再び、怜士が肘で敦を小突いた。仕方なく敦は、わざとらしくポンッと手を打つ。
「ああ、そうや。俺、用事があったんやぁ。悪いな、怜士。俺、帰らせてもらうわ。ほな、また明日な。さいなら」
見事なまでの一本調子でそう言うと、敦はさいなら、さいならと手を振り振り歩きだした。これでA定食二週間分デザートつきゲットなのだから、なかなかちょろい。持つべきは、アホで初心でお坊ちゃまな友達やなと、敦は歩きながら一人で何度も頷いた。
それにしても、あいつはホンマにアホやなと敦は思う。セスナの願いを叶えるために打った猿芝居のことを聞いた時にもアホやと思ったけれど、今日はドアホやなと思った。
女の子をお茶に誘うのに、どうしてこんなことまでするのか理解に苦しむ。大体、あの猿芝居がバレてないかどうかずっと気にし続けるなんて愚の骨頂だろう。

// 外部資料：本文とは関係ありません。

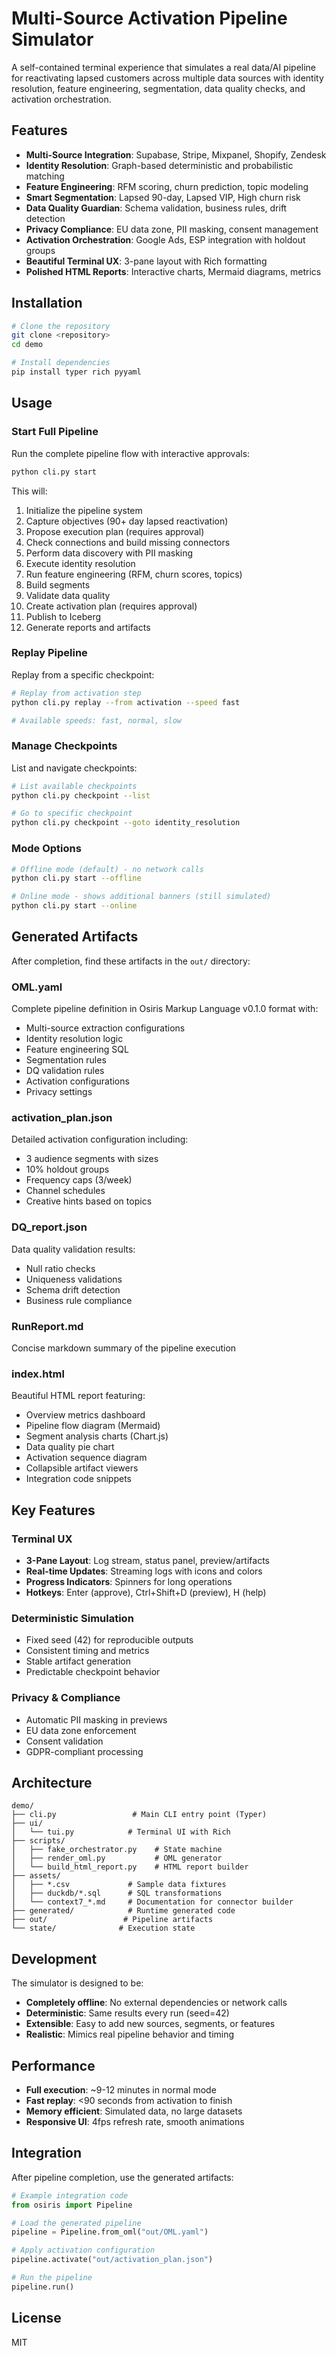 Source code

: # Multi-Source Activation Pipeline Simulator

A self-contained terminal experience that simulates a real data/AI pipeline for reactivating lapsed customers across multiple data sources with identity resolution, feature engineering, segmentation, data quality checks, and activation orchestration.

## Features

- **Multi-Source Integration**: Supabase, Stripe, Mixpanel, Shopify, Zendesk
- **Identity Resolution**: Graph-based deterministic and probabilistic matching
- **Feature Engineering**: RFM scoring, churn prediction, topic modeling
- **Smart Segmentation**: Lapsed 90-day, Lapsed VIP, High churn risk
- **Data Quality Guardian**: Schema validation, business rules, drift detection
- **Privacy Compliance**: EU data zone, PII masking, consent management
- **Activation Orchestration**: Google Ads, ESP integration with holdout groups
- **Beautiful Terminal UX**: 3-pane layout with Rich formatting
- **Polished HTML Reports**: Interactive charts, Mermaid diagrams, metrics

## Installation

```bash
# Clone the repository
git clone <repository>
cd demo

# Install dependencies
pip install typer rich pyyaml
```

## Usage

### Start Full Pipeline

Run the complete pipeline flow with interactive approvals:

```bash
python cli.py start
```

This will:
1. Initialize the pipeline system
2. Capture objectives (90+ day lapsed reactivation)
3. Propose execution plan (requires approval)
4. Check connections and build missing connectors
5. Perform data discovery with PII masking
6. Execute identity resolution
7. Run feature engineering (RFM, churn scores, topics)
8. Build segments
9. Validate data quality
10. Create activation plan (requires approval)
11. Publish to Iceberg
12. Generate reports and artifacts

### Replay Pipeline

Replay from a specific checkpoint:

```bash
# Replay from activation step
python cli.py replay --from activation --speed fast

# Available speeds: fast, normal, slow
```

### Manage Checkpoints

List and navigate checkpoints:

```bash
# List available checkpoints
python cli.py checkpoint --list

# Go to specific checkpoint
python cli.py checkpoint --goto identity_resolution
```

### Mode Options

```bash
# Offline mode (default) - no network calls
python cli.py start --offline

# Online mode - shows additional banners (still simulated)
python cli.py start --online
```

## Generated Artifacts

After completion, find these artifacts in the `out/` directory:

### OML.yaml
Complete pipeline definition in Osiris Markup Language v0.1.0 format with:
- Multi-source extraction configurations
- Identity resolution logic
- Feature engineering SQL
- Segmentation rules
- DQ validation rules
- Activation configurations
- Privacy settings

### activation_plan.json
Detailed activation configuration including:
- 3 audience segments with sizes
- 10% holdout groups
- Frequency caps (3/week)
- Channel schedules
- Creative hints based on topics

### DQ_report.json
Data quality validation results:
- Null ratio checks
- Uniqueness validations
- Schema drift detection
- Business rule compliance

### RunReport.md
Concise markdown summary of the pipeline execution

### index.html
Beautiful HTML report featuring:
- Overview metrics dashboard
- Pipeline flow diagram (Mermaid)
- Segment analysis charts (Chart.js)
- Data quality pie chart
- Activation sequence diagram
- Collapsible artifact viewers
- Integration code snippets

## Key Features

### Terminal UX
- **3-Pane Layout**: Log stream, status panel, preview/artifacts
- **Real-time Updates**: Streaming logs with icons and colors
- **Progress Indicators**: Spinners for long operations
- **Hotkeys**: Enter (approve), Ctrl+Shift+D (preview), H (help)

### Deterministic Simulation
- Fixed seed (42) for reproducible outputs
- Consistent timing and metrics
- Stable artifact generation
- Predictable checkpoint behavior

### Privacy & Compliance
- Automatic PII masking in previews
- EU data zone enforcement
- Consent validation
- GDPR-compliant processing

## Architecture

```
demo/
├── cli.py                 # Main CLI entry point (Typer)
├── ui/
│   └── tui.py            # Terminal UI with Rich
├── scripts/
│   ├── fake_orchestrator.py    # State machine
│   ├── render_oml.py           # OML generator
│   └── build_html_report.py    # HTML report builder
├── assets/
│   ├── *.csv             # Sample data fixtures
│   ├── duckdb/*.sql      # SQL transformations
│   └── context7_*.md     # Documentation for connector builder
├── generated/            # Runtime generated code
├── out/                 # Pipeline artifacts
└── state/              # Execution state
```

## Development

The simulator is designed to be:
- **Completely offline**: No external dependencies or network calls
- **Deterministic**: Same results every run (seed=42)
- **Extensible**: Easy to add new sources, segments, or features
- **Realistic**: Mimics real pipeline behavior and timing

## Performance

- **Full execution**: ~9-12 minutes in normal mode
- **Fast replay**: <90 seconds from activation to finish
- **Memory efficient**: Simulated data, no large datasets
- **Responsive UI**: 4fps refresh rate, smooth animations

## Integration

After pipeline completion, use the generated artifacts:

```python
# Example integration code
from osiris import Pipeline

# Load the generated pipeline
pipeline = Pipeline.from_oml("out/OML.yaml")

# Apply activation configuration
pipeline.activate("out/activation_plan.json")

# Run the pipeline
pipeline.run()
```

## License

MIT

電話でもメールでもして訊けばええやんかと言ったら、携番もメアドも知らないときた。今週はお花の稽古が休みだったから会えなくて、あれからどうなったか訊けてないなんて敦の知ったこっちゃない。ホンマ、訳わからんわ。
もう少しで届きそうな気がするんだと、怜士は言った。いつもの非常階段の踊り場で、どこか遠い目をしてそう言った。
セスナに頼まれ事をされたことがよっぽど嬉しかったのだろうが、敦に言わせればいいように使われただけだろうという事になる。セスナに男がいるという事実は、一ミリも動いていない。それなのにあの初心なお坊ちゃまは、それで天と地がひっくり返った気分でいるようだ。
ホンマ、めでたいやっちゃなと敦は思う。もっとも、A定食さえゲットできたなら、その他のことは敦にとってどうでもいいことではあるけれど。